Il se passe en ce moment de drôles de choses, de drôles de superpositions entre jeux télévisuels ou jeux sur les réseaux sociaux d’un côté, et joutes électorales préparant diverses élections présidentielles de l’autre.

Que Donald Trump réussisse à attirer les intentions de vote des fermiers, ou des agents immobiliers, ou des vendeurs de voitures blancs, appauvris ou ayant peur de l’être, vivant parfois dans des zones périurbaines ou de petites villes en marge de ces grands pôles de développement technologiques et culturels que sont les métropoles prestigieuses, c’est bien certain. Que les votes des uns et des autres, en France ou ailleurs, traduisent des évolutions et des fractures économiques et sociales, des changements dans le monde du travail, et surtout du non-travail, c’est incontestable. Et bien sûr on peut lire la géographie électorale comme une carte des lignes de fracture entre les gagnants et les perdants de la mondialisation, entre les territoires en plein développement et les contrées désindustrialisées en perte de vitesse, entre les « woorking poors » (Metis y reviendra dans un prochain dossier sur le « halo du chômage ») et les professionnels du symbole, les « manipulateurs de symboles » qui eux s’enrichissent, selon l’expression de Robert Reich, l’ancien ministre du Travail ( on dit « Secrétaire au travail ») de Bill Clinton.

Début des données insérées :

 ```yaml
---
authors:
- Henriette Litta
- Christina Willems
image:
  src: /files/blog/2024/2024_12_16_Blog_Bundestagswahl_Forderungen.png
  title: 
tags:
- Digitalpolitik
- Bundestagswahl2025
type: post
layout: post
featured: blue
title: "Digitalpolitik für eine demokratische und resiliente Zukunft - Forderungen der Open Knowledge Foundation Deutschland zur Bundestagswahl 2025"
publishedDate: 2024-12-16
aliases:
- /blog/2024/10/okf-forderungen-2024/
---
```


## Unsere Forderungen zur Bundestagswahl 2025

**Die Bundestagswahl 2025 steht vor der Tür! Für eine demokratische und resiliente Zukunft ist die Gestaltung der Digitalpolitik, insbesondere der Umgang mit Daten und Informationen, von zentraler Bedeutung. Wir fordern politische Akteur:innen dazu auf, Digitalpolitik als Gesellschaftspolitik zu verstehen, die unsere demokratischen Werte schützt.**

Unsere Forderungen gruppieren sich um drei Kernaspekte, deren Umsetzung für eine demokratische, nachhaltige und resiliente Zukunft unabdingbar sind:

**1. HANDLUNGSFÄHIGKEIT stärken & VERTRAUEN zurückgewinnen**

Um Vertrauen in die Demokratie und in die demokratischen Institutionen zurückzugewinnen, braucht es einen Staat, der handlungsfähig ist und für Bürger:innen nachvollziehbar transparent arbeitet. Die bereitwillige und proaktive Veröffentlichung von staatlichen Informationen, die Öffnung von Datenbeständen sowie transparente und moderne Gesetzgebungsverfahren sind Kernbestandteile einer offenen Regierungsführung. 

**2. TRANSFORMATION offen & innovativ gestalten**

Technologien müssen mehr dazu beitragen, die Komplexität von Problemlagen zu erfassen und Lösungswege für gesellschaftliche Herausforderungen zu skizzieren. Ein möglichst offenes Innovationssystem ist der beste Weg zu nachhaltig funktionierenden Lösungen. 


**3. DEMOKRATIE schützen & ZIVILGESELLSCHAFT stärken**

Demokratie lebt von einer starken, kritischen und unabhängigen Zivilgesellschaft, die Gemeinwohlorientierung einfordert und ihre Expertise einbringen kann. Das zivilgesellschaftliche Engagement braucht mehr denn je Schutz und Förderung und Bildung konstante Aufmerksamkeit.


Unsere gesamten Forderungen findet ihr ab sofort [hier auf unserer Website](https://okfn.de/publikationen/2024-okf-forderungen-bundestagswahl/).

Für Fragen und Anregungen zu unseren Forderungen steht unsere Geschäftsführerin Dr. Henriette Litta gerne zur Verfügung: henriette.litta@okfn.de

Il n’empêche que dans les motivations immédiates des votes, pendant le temps des campagnes électorales, la forme semble prendre le pas sur le fonds. Pour le dire autrement, de plus en plus souvent « on » choisit un candidat et pas un Président, une bête à concours sur le foirail ou le champ de courses, couillu de préférence. Des débats de télévision en forme de QCM (Questionnaire à Choix Multiples) tels ceux préparant les primaires de la droite et du centre, qui ne laissent pas de place au développement des idées et à l’argumentation, cela prendrait trop de temps. Des élections en ligne comme celle de « La Primaire citoyenne » qui fonctionnent après notation « d’un lot aléatoire de cinq candidats » et sur la base d’un algorithme d’élimination. C’est à peu près The Voice : les formes médiatiques et numériques imposent leur architecture et leur formatage.

Donald Trump n’est-il pas depuis bien longtemps déjà non pas un milliardaire qui a fait fortune dans l’immobilier, mais un Monsieur qui escompte et ré-escompte son nom et son image. Un vendeur non pas d’appartements, mais d’images. Qui vit en quelque sorte d’une « rente d’image »…

Vous avez dit « télé-réalité » : tout tient-il désormais à ces deux petits mots qui pèseraient si lourd sur nos destins collectifs ?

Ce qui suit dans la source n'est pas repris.